• DIRECTIONS:
From the entries below, gather every line containing the string "there".

[Stored data entries]
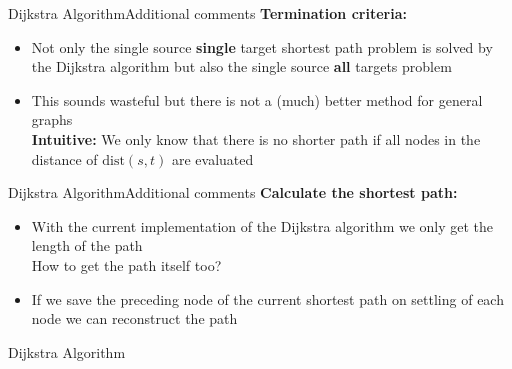 \begin{frame}{Dijkstra Algorithm}{Additional comments}
  \textbf{Termination criteria:}
  \begin{itemize}
    \item
      Not only the {\color{MainA}single source \textbf{single} target}
      shortest path problem is solved by the Dijkstra algorithm but also the
      {\color{MainA}single source \textbf{all} targets} problem
    \item
      This sounds wasteful but there is not a (much) better method for general
      graphs\\
      \textbf{Intuitive:} We only know that there is no shorter path if
      all nodes in the distance of {\color{MainA}$\mathrm{dist}(s, t)$} are
      evaluated
  \end{itemize}
\end{frame}


\begin{frame}{Dijkstra Algorithm}{Additional comments}
  \textbf{Calculate the shortest path:}
  \begin{itemize}
    \item
      With the current implementation of the Dijkstra algorithm we only get
      the {\color{MainA}length} of the path\\
      {\color{gray}How to get the path itself too?}
    \item
      If we save the preceding node of the current shortest path on
      {\color{MainA}settling} of each node we can reconstruct the
      {\color{MainA}path}
  \end{itemize}
\end{frame}


\begin{frame}{Dijkstra Algorithm}
  \vspace{-1em}
  \begin{figure}[!h]
    \begin{adjustbox}{width=\linewidth}
      \def\DijkstraReverse{1}%
      
    \end{adjustbox}
    \vspace{-2em}
    \caption{%
    }
  \end{figure}
\end{frame}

• ANSWER:
      This sounds wasteful but there is not a (much) better method for general
      \textbf{Intuitive:} We only know that there is no shorter path if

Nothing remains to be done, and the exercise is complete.